Хейли, рыжеволосый здоровяк Хейли забрался на перила ограждения. Веснушчатая рука сжимала стойку, как флагоносец сжимает штандарт. Выглядывающий из-под майки пуп третьим глазом подмигивал в такт пламенным речам металлурга.
— Они попрали слова Учителя! Оставленные им заветы! Святое!
Толпа утробно гудела двигателем, набирающим обороты.
Спихнув Хейли, который явно намеревался добавить что-то от себя, на парапет, как царь на трон, вылез Данкан Левицкий.
— Они попрали слова Учителя! Оставленные им заветы! Святое!
Ни Хейли, ни Левицкий, умудренные жизненным опытом игровой комнаты и годами работы в цехах, не могли родить столь складные, обильно пересыпанные мудрыми словами, фразы. Они лишь повторяли, минуту назад произнесенное Арием Стаховым.
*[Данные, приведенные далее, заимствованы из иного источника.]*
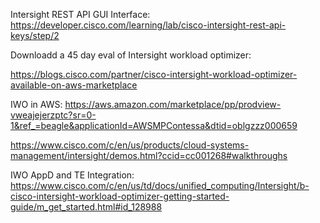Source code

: Intersight REST API GUI Interface:
https://developer.cisco.com/learning/lab/cisco-intersight-rest-api-keys/step/2


Downloadd a 45 day eval of Intersight workload optimizer:

https://blogs.cisco.com/partner/cisco-intersight-workload-optimizer-available-on-aws-marketplace

IWO in AWS:
https://aws.amazon.com/marketplace/pp/prodview-vweajejerzptc?sr=0-1&ref_=beagle&applicationId=AWSMPContessa&dtid=oblgzzz000659


https://www.cisco.com/c/en/us/products/cloud-systems-management/intersight/demos.html?ccid=cc001268#walkthroughs

IWO AppD and TE Integration:
https://www.cisco.com/c/en/us/td/docs/unified_computing/Intersight/b-cisco-intersight-workload-optimizer-getting-started-guide/m_get_started.html#id_128988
Что и сколько запомнили.
— Они попали слова Учителя! — промучившись тщетными попытками стянуть Левицкого, орал из первых рядов Хрущ Никитов. — Завещание!
— Святое!
— Ишь че удумали!
— Пастырь!
— Мы им покажем!
Лысый Никитов уже самозабвенно колотил рваной сандалией по перилам.
— Кузькину мать!
Из-за поворота показалась группа, в составе которой угадывались представители богочеловеческих цехов текстильщиков и аграриев.
— Приказываю сейчас же прекратить несанкционированный митинг и разойтись, — под приветливыми взглядами собратьев, группа спрессовалась в клин, на острие которого оказался бледный Поликарп Миллгейт.
Оппоненты перестроились в таран, ударную часть которого составляли Арий Стахов и два пузача: Хейли и Левицкий.
— Это кто ж тебе дал право приказывать?
— Александр Сонаролла, избранный Пастырем на последнем сборе.
— А не пошли бы вы с вашим пастырем…
— К Кузькиной матери!
Молодецкий гогот сотряс стены сектора.
От этого гогота, заботливые и не очень мамаши забрали играющихся чад и заперли двери комнат, для верности подперев их табуретами.
— Слово Пастыря — закон!
Храбро взвизгнул Миллгейт.
— Вот вы и выполняйте. А ну пошли отсюда!
— К Кузькиной матери!
Поликарп Миллгейт засобирался протиснуться за спины товарищей. Произнести обличительную, пламенную, как топка утилизатора речь, ему внезапно показалось сподручнее с задних рядов.
Так же внезапно он обнаружил, что протискиваться не за что, ввиду отсутствия спин и иных частей тел пресловутых товарищей.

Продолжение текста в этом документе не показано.